◆ **Input for this task**:
########

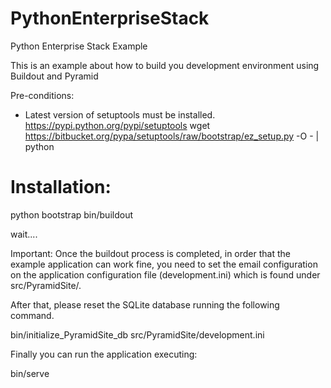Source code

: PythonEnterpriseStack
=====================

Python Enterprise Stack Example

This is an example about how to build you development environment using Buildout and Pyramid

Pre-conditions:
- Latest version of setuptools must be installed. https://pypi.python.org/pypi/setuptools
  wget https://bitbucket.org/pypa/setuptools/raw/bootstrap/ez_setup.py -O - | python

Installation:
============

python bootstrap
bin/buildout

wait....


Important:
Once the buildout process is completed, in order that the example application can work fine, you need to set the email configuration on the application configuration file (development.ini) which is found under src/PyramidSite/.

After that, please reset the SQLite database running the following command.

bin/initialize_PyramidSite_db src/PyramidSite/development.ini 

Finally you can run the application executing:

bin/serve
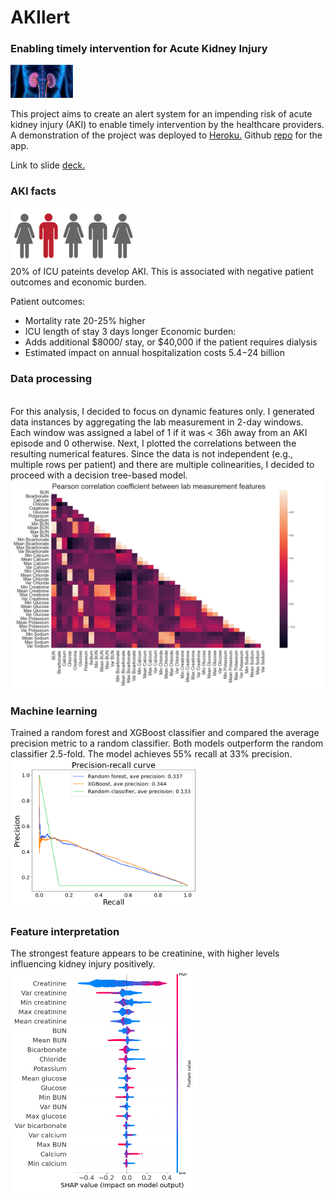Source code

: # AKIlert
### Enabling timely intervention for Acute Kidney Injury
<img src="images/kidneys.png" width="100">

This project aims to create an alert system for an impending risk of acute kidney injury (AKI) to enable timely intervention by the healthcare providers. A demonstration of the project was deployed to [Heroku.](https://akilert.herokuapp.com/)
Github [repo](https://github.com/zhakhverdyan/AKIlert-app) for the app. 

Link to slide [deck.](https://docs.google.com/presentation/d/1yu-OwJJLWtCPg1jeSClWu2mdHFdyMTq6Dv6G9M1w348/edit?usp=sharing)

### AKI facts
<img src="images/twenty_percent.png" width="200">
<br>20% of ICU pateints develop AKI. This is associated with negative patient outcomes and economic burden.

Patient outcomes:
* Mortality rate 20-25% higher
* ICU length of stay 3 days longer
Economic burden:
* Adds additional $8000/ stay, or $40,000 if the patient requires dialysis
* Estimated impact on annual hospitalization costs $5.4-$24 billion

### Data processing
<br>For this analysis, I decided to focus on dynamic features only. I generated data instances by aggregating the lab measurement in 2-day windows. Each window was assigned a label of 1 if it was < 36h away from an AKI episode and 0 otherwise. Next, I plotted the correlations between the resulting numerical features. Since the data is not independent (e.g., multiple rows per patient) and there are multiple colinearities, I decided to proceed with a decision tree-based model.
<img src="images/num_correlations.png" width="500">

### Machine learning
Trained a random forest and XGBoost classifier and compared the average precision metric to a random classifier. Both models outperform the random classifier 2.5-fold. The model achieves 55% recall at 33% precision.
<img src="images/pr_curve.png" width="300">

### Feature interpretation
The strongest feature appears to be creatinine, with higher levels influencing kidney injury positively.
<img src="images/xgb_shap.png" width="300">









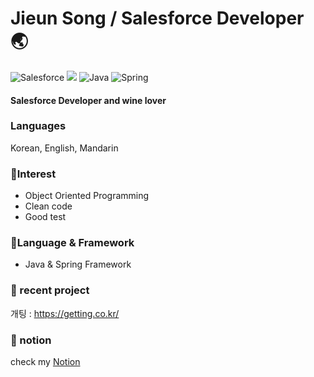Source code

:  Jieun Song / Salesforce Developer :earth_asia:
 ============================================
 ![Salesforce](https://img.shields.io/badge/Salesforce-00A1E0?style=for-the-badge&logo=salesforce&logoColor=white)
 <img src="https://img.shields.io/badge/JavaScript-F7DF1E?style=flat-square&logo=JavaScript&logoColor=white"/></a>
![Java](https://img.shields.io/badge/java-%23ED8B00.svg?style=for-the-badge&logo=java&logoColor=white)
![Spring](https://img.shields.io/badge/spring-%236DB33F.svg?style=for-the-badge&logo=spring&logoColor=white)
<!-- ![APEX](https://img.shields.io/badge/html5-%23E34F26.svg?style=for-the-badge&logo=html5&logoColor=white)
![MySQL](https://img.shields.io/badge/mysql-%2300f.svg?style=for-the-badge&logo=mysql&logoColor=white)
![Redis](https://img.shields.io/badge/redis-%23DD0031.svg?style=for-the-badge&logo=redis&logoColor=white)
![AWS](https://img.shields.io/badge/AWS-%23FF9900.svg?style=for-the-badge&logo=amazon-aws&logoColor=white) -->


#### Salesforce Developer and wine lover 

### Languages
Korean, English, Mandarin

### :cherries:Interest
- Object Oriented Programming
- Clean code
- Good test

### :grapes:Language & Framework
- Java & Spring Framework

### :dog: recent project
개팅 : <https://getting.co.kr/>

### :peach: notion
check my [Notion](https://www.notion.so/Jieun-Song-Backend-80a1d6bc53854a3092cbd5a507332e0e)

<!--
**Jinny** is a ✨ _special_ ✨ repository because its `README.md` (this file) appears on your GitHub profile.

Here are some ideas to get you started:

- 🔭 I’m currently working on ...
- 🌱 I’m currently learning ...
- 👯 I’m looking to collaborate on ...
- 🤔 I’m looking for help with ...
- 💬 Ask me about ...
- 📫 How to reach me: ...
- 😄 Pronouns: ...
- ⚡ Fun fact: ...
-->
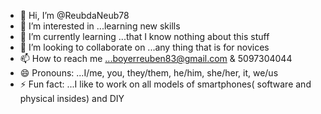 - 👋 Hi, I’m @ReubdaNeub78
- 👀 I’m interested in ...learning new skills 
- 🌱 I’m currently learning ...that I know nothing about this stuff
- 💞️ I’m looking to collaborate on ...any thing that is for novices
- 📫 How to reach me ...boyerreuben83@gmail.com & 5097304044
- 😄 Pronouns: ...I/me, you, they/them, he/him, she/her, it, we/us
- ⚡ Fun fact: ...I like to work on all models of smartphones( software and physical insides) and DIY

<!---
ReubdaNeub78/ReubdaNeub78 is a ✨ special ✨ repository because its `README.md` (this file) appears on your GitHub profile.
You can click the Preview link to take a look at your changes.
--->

########

◆ **Exercise requirements**: Using the entries above, work out the number of lines that hold the word "because" and write it with no other words.

◆ **Exercise answer**: 2